PHILADELPHIA (CBS) -- Cancer rates and deaths are higher in the United States among minorities, according to a new report that outlines reasons for the disparities and recommendations for solutions.
Cancer rates and deaths have been declining overall, except for many in the minority community. That's according to a new report from the American Association for Cancer Research, based in Philadelphia.
"I felt alone. I felt lost," breast cancer survivor 44-yera-old Comeshia Williams said. "I did not know where to begin."
Black women have higher rates of breast cancer than white women, among a variety of disparities outlined in a new report from the American Association for Cancer Research.

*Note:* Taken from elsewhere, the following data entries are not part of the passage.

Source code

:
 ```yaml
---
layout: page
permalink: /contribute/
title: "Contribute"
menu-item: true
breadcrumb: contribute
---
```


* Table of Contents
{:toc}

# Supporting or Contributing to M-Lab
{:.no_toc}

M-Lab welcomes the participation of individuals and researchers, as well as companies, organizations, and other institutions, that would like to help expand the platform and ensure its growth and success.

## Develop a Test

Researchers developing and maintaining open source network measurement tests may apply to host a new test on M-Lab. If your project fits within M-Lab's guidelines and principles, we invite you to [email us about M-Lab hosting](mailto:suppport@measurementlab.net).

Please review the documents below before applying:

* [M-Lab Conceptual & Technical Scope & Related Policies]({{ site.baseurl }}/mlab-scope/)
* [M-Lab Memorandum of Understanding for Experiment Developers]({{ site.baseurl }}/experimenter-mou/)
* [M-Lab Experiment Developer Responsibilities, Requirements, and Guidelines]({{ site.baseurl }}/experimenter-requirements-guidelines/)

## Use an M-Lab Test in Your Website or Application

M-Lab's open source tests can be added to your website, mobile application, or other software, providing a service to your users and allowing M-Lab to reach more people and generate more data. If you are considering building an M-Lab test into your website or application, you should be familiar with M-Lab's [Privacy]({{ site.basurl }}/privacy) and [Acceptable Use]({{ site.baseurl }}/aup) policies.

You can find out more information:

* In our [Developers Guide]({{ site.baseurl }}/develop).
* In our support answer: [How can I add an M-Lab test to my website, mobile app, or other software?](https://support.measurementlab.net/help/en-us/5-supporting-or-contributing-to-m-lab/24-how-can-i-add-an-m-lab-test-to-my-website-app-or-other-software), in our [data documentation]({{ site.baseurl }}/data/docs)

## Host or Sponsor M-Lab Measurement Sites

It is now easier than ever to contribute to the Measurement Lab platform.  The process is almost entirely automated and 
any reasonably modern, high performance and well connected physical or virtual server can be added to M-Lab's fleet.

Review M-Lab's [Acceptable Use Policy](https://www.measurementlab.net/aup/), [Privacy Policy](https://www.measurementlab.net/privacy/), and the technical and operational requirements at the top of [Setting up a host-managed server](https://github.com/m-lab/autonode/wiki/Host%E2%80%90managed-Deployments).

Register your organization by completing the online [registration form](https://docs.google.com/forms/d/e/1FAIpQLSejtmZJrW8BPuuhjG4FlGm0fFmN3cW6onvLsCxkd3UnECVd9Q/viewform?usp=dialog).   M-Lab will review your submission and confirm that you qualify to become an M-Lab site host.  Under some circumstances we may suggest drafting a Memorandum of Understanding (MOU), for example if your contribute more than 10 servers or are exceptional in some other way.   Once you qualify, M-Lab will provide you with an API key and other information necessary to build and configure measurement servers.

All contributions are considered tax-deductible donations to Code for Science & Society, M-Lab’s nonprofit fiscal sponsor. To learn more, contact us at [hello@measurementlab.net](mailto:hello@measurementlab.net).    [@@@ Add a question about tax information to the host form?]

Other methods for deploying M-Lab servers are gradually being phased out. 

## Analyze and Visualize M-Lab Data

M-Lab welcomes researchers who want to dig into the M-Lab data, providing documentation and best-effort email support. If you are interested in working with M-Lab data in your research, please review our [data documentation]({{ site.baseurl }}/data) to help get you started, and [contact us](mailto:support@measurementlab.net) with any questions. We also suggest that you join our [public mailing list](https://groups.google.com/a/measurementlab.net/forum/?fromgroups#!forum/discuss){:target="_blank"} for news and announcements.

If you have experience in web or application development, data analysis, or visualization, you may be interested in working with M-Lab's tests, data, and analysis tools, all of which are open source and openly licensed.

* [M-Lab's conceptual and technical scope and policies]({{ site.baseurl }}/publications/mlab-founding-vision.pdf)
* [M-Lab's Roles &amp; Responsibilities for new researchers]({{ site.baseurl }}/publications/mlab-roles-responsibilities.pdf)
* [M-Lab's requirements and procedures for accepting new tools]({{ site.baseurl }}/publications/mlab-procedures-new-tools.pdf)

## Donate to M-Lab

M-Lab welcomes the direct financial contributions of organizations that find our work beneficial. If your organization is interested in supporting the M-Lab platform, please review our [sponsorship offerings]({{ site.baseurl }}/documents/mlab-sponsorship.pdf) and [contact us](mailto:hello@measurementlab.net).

"There is still an approximately 13% higher cancer mortality rate for minority communities," Dr. Lisa Newman, who led the report, said.
Newman says disparities were found among many groups.
While Black people had higher breast, prostate and myeloma rates, deaths from liver cancer are doubled among Hispanics, and kidney cancer is 80% higher for Native Americans compared to white people.
"It's extremely important that we all assume some ownership for this problem," Newman said.
While the situation has improved slightly, the report cites a number of reasons for continued cancer disparities.
"Socioeconomic disadvantages very frequently go hand in hand with this systemic racism," Newman said.
Newman says the pandemic made a bad situation even worse.
"We had to divert health care resources from cancer screening, cancer treatment, cancer diagnostic procedures and cancer research," Newman said. "That put us at a disadvantage in terms of cancer outcomes overall."
Among the recommendations, AACR says the country needs more affordable health care, extra funding for research, new ways to educate patients and better internet access for telemedicine.
Obesity is a major contributing factor to cancer. It's also more common among minorities. Doctors say if that was better controlled, cancer rates could be reduced by about 25%.